Issue 1 - solved by using pd.to_datetime(df.Date, format='%Y-%m-%d'). Thanks to Michael
I am trying to find the latest date of each user using their ID
df['Latest Date'] = df.groupby(['ID'])['Date'].transform.('max')
df.drop_duplicates(subset='ID', keep='last',inplace=True)
But I am getting '>=' not supported between instances of 'str' and 'float'
I have used the same approach in the past and it worked fine.
When I did dytypes, I see 'ID' column is int64 and Date column as object because I converted the date column to df['Date'] = pd.to_datetime(df['Date']).dt.strftime('%Y-%m-%d')
Issue 2 solved - See Michael's comment 'For the edit'
But the output does not look right
I am trying to find the latest date of each user using their ID and assign those dates to new columns using the category
Dataframe = df
Data looks like below,
ID CATEGORY NAME DATE
1 fruits 2017-08-07 00:00:00
2 veggies 2018-01-25 00:00:00
1 fruits 2015-08-07 00:00:00
2 veggies 2022-01-01 00:00:00
My code is below
//Converting the date format
df['Date'] = pd.to_datetime(df.Date, format='%Y-%m-%d')
//transforming to identify the latest date
df['Latest Date'] = df.groupby(['ID'])['Date'].transform.('max')
//keeping the last and dropping the duplicates
df.drop_duplicates(subset='ID', keep='last',inplace=True)
//inserting new columns
df['Fruits'] = ' '
df['Veggies'] = ' '
//applying the latest dates to the newly created columns
df.loc[((df['CATEGORY NAME'] == 'fruits')), 'Fruits'] = df['Latest Date']
df.loc[((df['CATEGORY NAME'] == 'veggies')), 'Veggies'] = df['Latest Date']
I want the output like below
ID CATEGORY NAME DATE Latest Date Fruits Veggies
1 fruits 2017-08-07 2017-08-07 2017-08-07
2 veggies 2022-01-01 2022-01-01 2022-01-01
But my output looks odd. I don't have an error message but the output is not right
ID CATEGORY NAME DATE Latest Date Fruits Veggies
1 fruits 2017-08-07
2 veggies 2022-01-01 2021-01-01 2021-01-01 00:00:00
If you notice above
- It did not identify the latest correctly
- When applying the date values to the new column, its 00:00:00 time format also shows up
- It did not drop duplicates
Not sure what's wrong
CodePudding user response:
strftime
converts a date to string. Did you want to keep it as a datetime object but change the format? Try this instead:
df.Date = pd.to_datetime(df.Date, format='%Y-%m-%d')
For the Edit
I'm not sure why you want the "Date" and "Latest Date" columns to be the same, but here is the code that will give you your desired table output:
# Recreate dataframe
ID = [1,2,1,2]
CATEGORY_NAME = ["fruits", "veggies", "fruits", "veggies"]

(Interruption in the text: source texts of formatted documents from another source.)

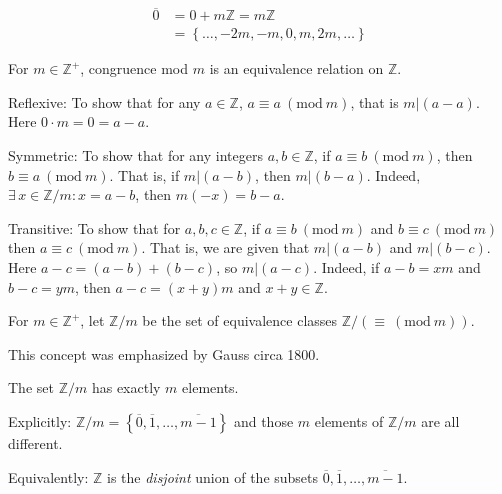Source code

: \documentclass{notes}
\begin{document}
\begin{eg}
  \begin{align*}
    \overline 0 &= 0 + m \mathbb Z = m \mathbb Z \\ 
    &= \left \{ \dots, -2 m, -m, 0, m, 2 m, \dots \right \}
  \end{align*}
\end{eg}

\begin{prop}
  For $m \in \mathbb Z^+$, congruence mod $m$ is an equivalence relation on $\mathbb Z$.
\end{prop}

\begin{prf}
  Reflexive: To show that for any $a \in \mathbb Z$, $a \equiv a\ (\mathrm{mod}\ m)$, that is $m \vert (a - a)$.
  Here $0 \cdot m = 0 = a - a$.

  Symmetric: To show that for any integers $a, b \in \mathbb Z$, if $a \equiv b\ (\mathrm{mod}\ m)$, then $b \equiv a\ (\mathrm{mod}\ m)$.
  That is, if $m \vert (a - b)$, then $m \vert (b - a)$.
  Indeed, $\exists \, x \in \mathbb Z / m: x = a - b$, then $m (-x) = b - a$.

  Transitive: To show that for $a, b, c \in \mathbb Z$, if $a \equiv b\ (\mathrm{mod}\ m)$ and $b \equiv c\ (\mathrm{mod}\ m)$ then $a \equiv c\ (\mathrm{mod}\ m)$.
  That is, we are given that $m \vert (a - b)$ and $m \vert (b - c)$.
  Here $a - c = (a - b) + (b - c)$, so $m \vert (a - c)$.
  Indeed, if $a - b = x m$ and $b - c = y m$, then $a - c = (x + y) m$ and $x + y \in \mathbb Z$.
\end{prf}

\begin{defn}
  For $m \in \mathbb Z^+$, let $\mathbb Z / m$ be the set of equivalence classes $\mathbb Z / (\equiv\ (\mathrm{mod}\ m))$.

  This concept was emphasized by Gauss circa 1800.
\end{defn}

\begin{prop}
  The set $\mathbb Z / m$ has exactly $m$ elements.

  Explicitly: $\mathbb Z / m = \left \{ \overline 0, \overline 1, \dots, \overline{m - 1} \right \}$ and those $m$ elements of $\mathbb Z / m$ are all different.

  Equivalently: $\mathbb Z$ is the \textit{disjoint} union of the subsets $\overline 0, \overline 1, \dots, \overline{m - 1}$.
\end{prop}
\end{document}
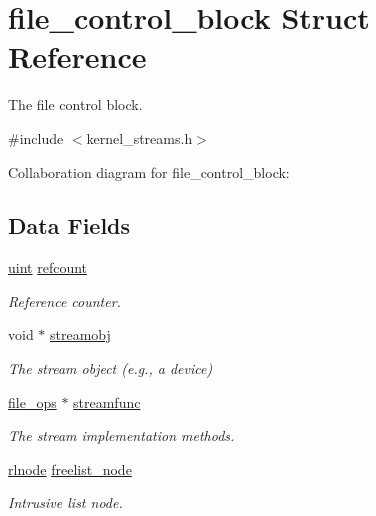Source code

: \hypertarget{structfile__control__block}{}\section{file\+\_\+control\+\_\+block Struct Reference}
\label{structfile__control__block}


The file control block.  




{\ttfamily \#include $<$kernel\+\_\+streams.\+h$>$}



Collaboration diagram for file\+\_\+control\+\_\+block\+:
\subsection*{Data Fields}
\begin{DoxyCompactItemize}
\item 
\hyperlink{bios_8h_a91ad9478d81a7aaf2593e8d9c3d06a14}{uint} \hyperlink{structfile__control__block_a629271d79f15500a74096ec65a4adedb}{refcount}\hypertarget{structfile__control__block_a629271d79f15500a74096ec65a4adedb}{}\label{structfile__control__block_a629271d79f15500a74096ec65a4adedb}

\begin{DoxyCompactList}\small\item\em Reference counter. \end{DoxyCompactList}\item 
void $\ast$ \hyperlink{structfile__control__block_a1460eb54b4a65e747b9b9ec3f6a798d6}{streamobj}\hypertarget{structfile__control__block_a1460eb54b4a65e747b9b9ec3f6a798d6}{}\label{structfile__control__block_a1460eb54b4a65e747b9b9ec3f6a798d6}

\begin{DoxyCompactList}\small\item\em The stream object (e.\+g., a device) \end{DoxyCompactList}\item 
\hyperlink{group__dev_gaab625d8ae3a95e942ed10ed1579f5042}{file\+\_\+ops} $\ast$ \hyperlink{structfile__control__block_aa49f26d3baceeb074fa00f9e5caf978b}{streamfunc}\hypertarget{structfile__control__block_aa49f26d3baceeb074fa00f9e5caf978b}{}\label{structfile__control__block_aa49f26d3baceeb074fa00f9e5caf978b}

\begin{DoxyCompactList}\small\item\em The stream implementation methods. \end{DoxyCompactList}\item 
\hyperlink{group__rlists_ga8f6244877f7ce2322c90525217ea6e7a}{rlnode} \hyperlink{structfile__control__block_ac84640123f400fa3fe3cb64df08e6bd6}{freelist\+\_\+node}\hypertarget{structfile__control__block_ac84640123f400fa3fe3cb64df08e6bd6}{}\label{structfile__control__block_ac84640123f400fa3fe3cb64df08e6bd6}

\begin{DoxyCompactList}\small\item\em Intrusive list node. \end{DoxyCompactList}\end{DoxyCompactItemize}


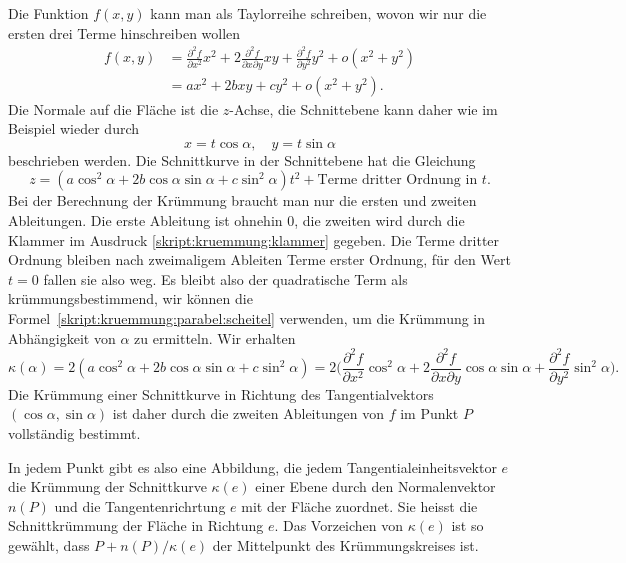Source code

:Die Funktion $f(x,y)$ kann man als Taylorreihe schreiben, wovon wir nur
die ersten drei Terme hinschreiben wollen
\begin{align*}
f(x,y)
&=
\frac{\partial^2 f}{\partial x^2}x^2
+
2\frac{\partial^2 f}{\partial x\partial y}xy
+
\frac{\partial^2 f}{\partial y^2}y^2
+
o(x^2+y^2)
\\
&=
ax^2 + 2bxy + cy^2 + o(x^2+y^2).
\end{align*}
Die Normale auf die Fläche ist die $z$-Achse, die Schnittebene kann
daher wie im Beispiel wieder durch
\[
x=t\cos\alpha,\quad y=t\sin\alpha
\]
beschrieben werden.
Die Schnittkurve in der Schnittebene hat die Gleichung
\begin{equation}
z
=
(a\cos^2\alpha + 2b\cos\alpha\sin\alpha  + c\sin^2\alpha)t^2
+
\text{Terme dritter Ordnung in $t$}.
\label{skript:kruemmung:klammer}
\end{equation}
Bei der Berechnung der Krümmung braucht man nur die ersten und zweiten
Ableitungen. 
Die erste Ableitung ist ohnehin $0$, die zweiten wird durch die Klammer
im Ausdruck \eqref{skript:kruemmung:klammer} gegeben.
Die Terme dritter Ordnung bleiben nach zweimaligem Ableiten Terme erster
Ordnung, für den Wert $t=0$ fallen sie also weg.
Es bleibt also der quadratische Term als krümmungsbestimmend, wir
können die Formel~\eqref{skript:kruemmung:parabel:scheitel} verwenden, um die
Krümmung in Abhängigkeit von $\alpha$ zu ermitteln.
Wir erhalten
\begin{equation}
\kappa(\alpha)
=
2(a\cos^2\alpha + 2b\cos\alpha\sin\alpha + c\sin^2 \alpha)
=
2\biggl(
\frac{\partial^2 f}{\partial x^2}\cos^2\alpha
+
2\frac{\partial^2 f}{\partial x\partial y}\cos\alpha\sin\alpha
+
\frac{\partial^2 f}{\partial y^2}\sin^2 \alpha
\biggr).
\label{skript:kurve:kruemmungalpha}
\end{equation}
Die Krümmung einer Schnittkurve in Richtung des Tangentialvektors
$(\cos\alpha,\sin\alpha)$ ist daher durch die zweiten Ableitungen von
$f$ im Punkt $P$ vollständig bestimmt.

\begin{definition}
In jedem Punkt gibt es also eine Abbildung, die jedem
Tangentialeinheitsvektor $e$
die Krümmung der Schnittkurve $\kappa(e)$ einer Ebene durch den Normalenvektor
$n(P)$ und die Tangentenrichrtung $e$ mit der Fläche zuordnet.
Sie heisst die Schnittkrümmung der Fläche in Richtung $e$.
Das Vorzeichen von $\kappa(e)$ ist so gewählt, dass $P+n(P)/\kappa(e)$ der
Mittelpunkt des Krümmungskreises ist.
\end{definition}

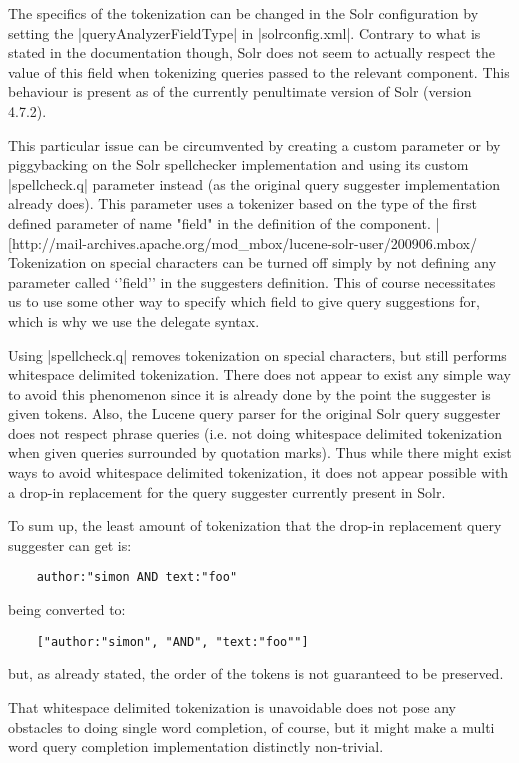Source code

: The specifics of the tokenization can be changed in the Solr configuration by setting the |queryAnalyzerFieldType| in |solrconfig.xml|. Contrary to what is stated in the documentation though, Solr does not seem to actually respect the value of this field when tokenizing queries passed to the relevant component. This behaviour is present as of the currently penultimate version of Solr (version 4.7.2).

This particular issue can be circumvented by creating a custom parameter or by piggybacking on the Solr spellchecker implementation and using its custom |spellcheck.q| parameter instead (as the original query suggester implementation already does).
This parameter uses a tokenizer based on the type of the first defined parameter of name "field" in the definition of the component. |[http://mail-archives.apache.org/mod_mbox/lucene-solr-user/200906.mbox/%
Tokenization on special characters can be turned off simply by not defining any parameter called ‘’field’’ in the suggesters definition. This of course necessitates us to use some other way to specify which field to give query suggestions for, which is why we use the delegate syntax.

Using |spellcheck.q| removes tokenization on special characters, but still performs whitespace delimited tokenization. There does not appear to exist any simple way to avoid this phenomenon since it is already done by the point the suggester is given tokens. Also, the Lucene query parser for the original Solr query suggester does not respect phrase queries (i.e. not doing whitespace delimited tokenization when given queries surrounded by quotation marks). Thus while there might exist ways to avoid whitespace delimited tokenization, it does not appear possible with a drop-in replacement for the query suggester currently present in Solr.

To sum up, the least amount of tokenization that the drop-in replacement query suggester can get is:
\begin{verbatim}
    author:"simon AND text:"foo"
\end{verbatim}

being converted to:
\begin{verbatim}
    ["author:"simon", "AND", "text:"foo""]
\end{verbatim}

but, as already stated, the order of the tokens is not guaranteed to be preserved.

That whitespace delimited tokenization is unavoidable does not pose any obstacles to doing single word completion, of course, but it might make a multi word query completion implementation distinctly non-trivial. 

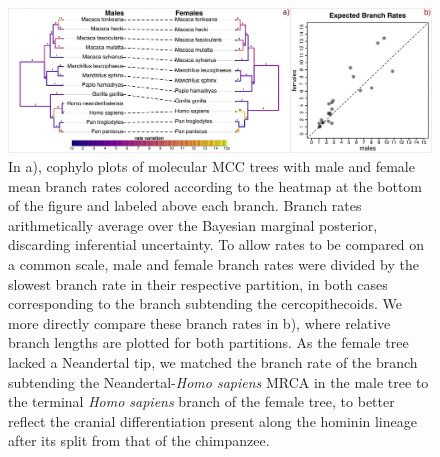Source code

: \begin{figure}[h]
\centering
\includegraphics[width=160mm]{figures/harvati_figure4_final.pdf}
\caption[Rate Variation in Catarrhine Cranial Evolution]{In a), cophylo plots of molecular MCC trees with male and female mean branch rates colored according to the heatmap at the bottom of the figure and labeled above each branch. Branch rates arithmetically average over the Bayesian marginal posterior, discarding inferential uncertainty. To allow rates to be compared on a common scale, male and female branch rates were divided by the slowest branch rate in their respective partition, in both cases corresponding to the branch subtending the cercopithecoids. We more directly compare these branch rates in b), where relative branch lengths are plotted for both partitions. As the female tree lacked a Neandertal tip, we matched the branch rate of the branch subtending the Neandertal-\textit{Homo sapiens} MRCA in the male tree to the terminal \textit{Homo sapiens} branch of the female tree, to better reflect the cranial differentiation present along the hominin lineage after its split from that of the chimpanzee. \label{overflow}
\label{fig:harvatiFigure4}}
\end{figure}

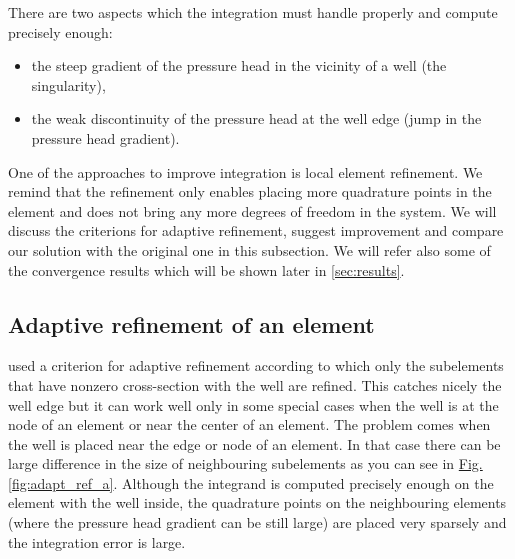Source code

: \documentclass[preprint,12pt,authoryear]{elsarticle}
\newcommand{\fig}[1]{\hyperref[#1]{Fig.\ref{#1}}}
\begin{document}
There are two aspects which the integration must handle properly and compute precisely enough:
\begin{itemize}
  \item the steep gradient of the pressure head in the vicinity of a well (the singularity),
  \item the weak discontinuity of the pressure head at the well edge (jump in the pressure head gradient).
\end{itemize}

One of the approaches to improve integration is local element refinement. We remind that the refinement only enables
placing more quadrature points in the element and does not bring any more degrees of freedom in the 
system. We will discuss the criterions for adaptive refinement, suggest improvement and compare our solution
with the original one in this subsection. We will refer also some of the convergence results which will be 
shown later in \ref{sec:results}.

\subsection{Adaptive refinement of an element}
\label{sec:refinement_element}

\cite{gracie} used a criterion for adaptive refinement according to which only the subelements 
that have nonzero cross-section with the well are refined. This catches nicely the well edge but it can work 
well only in some special cases when the well is at the node of an element or near the center of an element. 
The problem comes when the well is placed near the edge or node of an element. In that case there can be
large difference in the size of neighbouring subelements as you can see in \fig{fig:adapt_ref_a}. Although
the integrand is computed precisely enough on the element with the well inside, the quadrature points on the
neighbouring elements (where the pressure head gradient can be still large) are placed very sparsely 
and the integration error is large.
\end{document}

DATE = ["2017-08-07 00:00:00", "2018-01-25 00:00:00", "2015-08-07 00:00:00", "2022-01-01 00:00:00"]
df = pd.DataFrame({"ID":ID,"CATEGORY NAME":CATEGORY_NAME, "Date":DATE})
# Convert datetime format
df['Date'] = pd.to_datetime(df.Date, format='%Y-%m-%d')
# Get the max date value and assign the group to a new dataframe
dfNew = df.groupby(['ID'], as_index=False).max()
# The new dataframes Date and Latest Date column are the same
dfNew['Latest Date'] = dfNew['Date']
# Fix latest Date formatting
dfNew["Latest Date"] = dfNew["Latest Date"].dt.date
# Add fruit and veggie columns
dfNew['Fruits'] = ' '
dfNew['Veggies'] = ' '
# Place in the desired values
dfNew.loc[((dfNew['CATEGORY NAME'] == 'fruits')), 'Fruits'] = dfNew['Latest Date']
dfNew.loc[((dfNew['CATEGORY NAME'] == 'veggies')), 'Veggies'] = dfNew['Latest Date']
dfNew
Output:
ID CATEGORY NAME Date Latest Date Fruits Veggies
0 1 fruits 2017-08-07 2017-08-07 2017-08-07
1 2 veggies 2022-01-01 2022-01-01 2022-01-01
CodePudding user response:
Are you sure 'Date' is not mixed? It looks to me as if it still contains 'str' and 'float', and maybe 'datetime'. You sure it's clean, and all records converted?